### WHAT YOU NEED TO DO
Return each line, exactly as given, from the one containing "buf = buf[:runtime.Stack(buf, false)]" through the end of the entries below, and skip the rest.

++++ INFORMATION

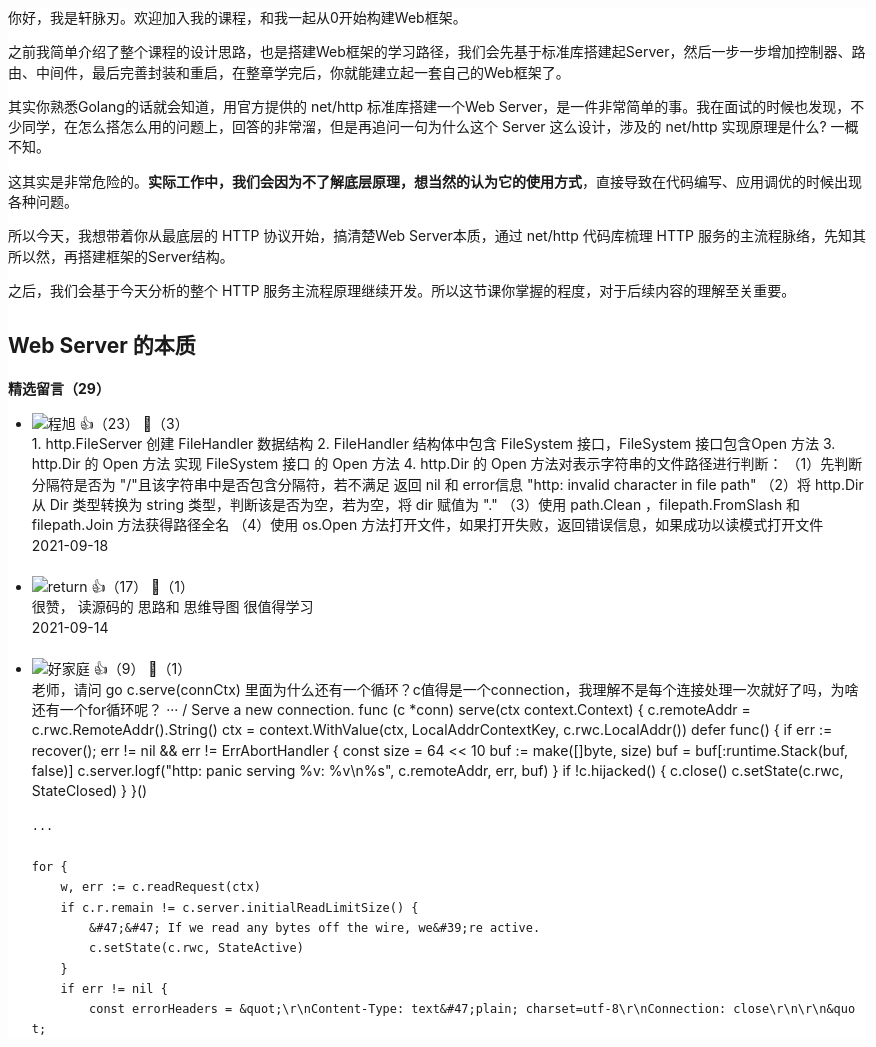 你好，我是轩脉刃。欢迎加入我的课程，和我一起从0开始构建Web框架。

之前我简单介绍了整个课程的设计思路，也是搭建Web框架的学习路径，我们会先基于标准库搭建起Server，然后一步一步增加控制器、路由、中间件，最后完善封装和重启，在整章学完后，你就能建立起一套自己的Web框架了。

其实你熟悉Golang的话就会知道，用官方提供的 net/http 标准库搭建一个Web Server，是一件非常简单的事。我在面试的时候也发现，不少同学，在怎么搭怎么用的问题上，回答的非常溜，但是再追问一句为什么这个 Server 这么设计，涉及的 net/http 实现原理是什么? 一概不知。

这其实是非常危险的。**实际工作中，我们会因为不了解底层原理，想当然的认为它的使用方式**，直接导致在代码编写、应用调优的时候出现各种问题。

所以今天，我想带着你从最底层的 HTTP 协议开始，搞清楚Web Server本质，通过 net/http 代码库梳理 HTTP 服务的主流程脉络，先知其所以然，再搭建框架的Server结构。

之后，我们会基于今天分析的整个 HTTP 服务主流程原理继续开发。所以这节课你掌握的程度，对于后续内容的理解至关重要。

## Web Server 的本质
<div><strong>精选留言（29）</strong></div><ul>
<li><img src="https://static001.geekbang.org/account/avatar/00/1f/2d/48/bc2648c4.jpg" width="30px"><span>程旭</span> 👍（23） 💬（3）<div>1. http.FileServer 创建 FileHandler 数据结构
2. FileHandler 结构体中包含 FileSystem 接口，FileSystem 接口包含Open 方法
3. http.Dir 的 Open 方法 实现  FileSystem 接口 的 Open 方法
4. http.Dir 的 Open 方法对表示字符串的文件路径进行判断：
    （1）先判断 分隔符是否为 &quot;&#47;&quot;且该字符串中是否包含分隔符，若不满足 返回 nil 和 error信息 &quot;http: invalid character in file path&quot;
    （2）将 http.Dir 从 Dir 类型转换为 string 类型，判断该是否为空，若为空，将 dir 赋值为 &quot;.&quot;
    （3）使用 path.Clean ，filepath.FromSlash 和 filepath.Join 方法获得路径全名
    （4）使用 os.Open 方法打开文件，如果打开失败，返回错误信息，如果成功以读模式打开文件</div>2021-09-18</li><br/><li><img src="https://static001.geekbang.org/account/avatar/00/11/53/a8/abc96f70.jpg" width="30px"><span>return</span> 👍（17） 💬（1）<div>很赞， 读源码的 思路和 思维导图 很值得学习</div>2021-09-14</li><br/><li><img src="https://thirdwx.qlogo.cn/mmopen/vi_32/Q0j4TwGTfTJyibojtJCnzAE7E8sMqgiaiaAHl3FuzcXcicQnjnT5huUFMxGUMzV5NGuqzzHHr8dBzCs3xfuhwcOnPw/132" width="30px"><span>好家庭</span> 👍（9） 💬（1）<div>老师，请问 go c.serve(connCtx) 里面为什么还有一个循环？c值得是一个connection，我理解不是每个连接处理一次就好了吗，为啥还有一个for循环呢？
···
&#47; Serve a new connection.
func (c *conn) serve(ctx context.Context) {
	c.remoteAddr = c.rwc.RemoteAddr().String()
	ctx = context.WithValue(ctx, LocalAddrContextKey, c.rwc.LocalAddr())
	defer func() {
		if err := recover(); err != nil &amp;&amp; err != ErrAbortHandler {
			const size = 64 &lt;&lt; 10
			buf := make([]byte, size)
			buf = buf[:runtime.Stack(buf, false)]
			c.server.logf(&quot;http: panic serving %v: %v\n%s&quot;, c.remoteAddr, err, buf)
		}
		if !c.hijacked() {
			c.close()
			c.setState(c.rwc, StateClosed)
		}
	}()

	...

	for {
		w, err := c.readRequest(ctx)
		if c.r.remain != c.server.initialReadLimitSize() {
			&#47;&#47; If we read any bytes off the wire, we&#39;re active.
			c.setState(c.rwc, StateActive)
		}
		if err != nil {
			const errorHeaders = &quot;\r\nContent-Type: text&#47;plain; charset=utf-8\r\nConnection: close\r\n\r\n&quot;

++++++++

### REPLY TO THE EXERCISE
			buf = buf[:runtime.Stack(buf, false)]
			c.server.logf(&quot;http: panic serving %v: %v\n%s&quot;, c.remoteAddr, err, buf)
		}
		if !c.hijacked() {
			c.close()
			c.setState(c.rwc, StateClosed)
		}
	}()

	...

	for {
		w, err := c.readRequest(ctx)
		if c.r.remain != c.server.initialReadLimitSize() {
			&#47;&#47; If we read any bytes off the wire, we&#39;re active.
			c.setState(c.rwc, StateActive)
		}
		if err != nil {
			const errorHeaders = &quot;\r\nContent-Type: text&#47;plain; charset=utf-8\r\nConnection: close\r\n\r\n&quot;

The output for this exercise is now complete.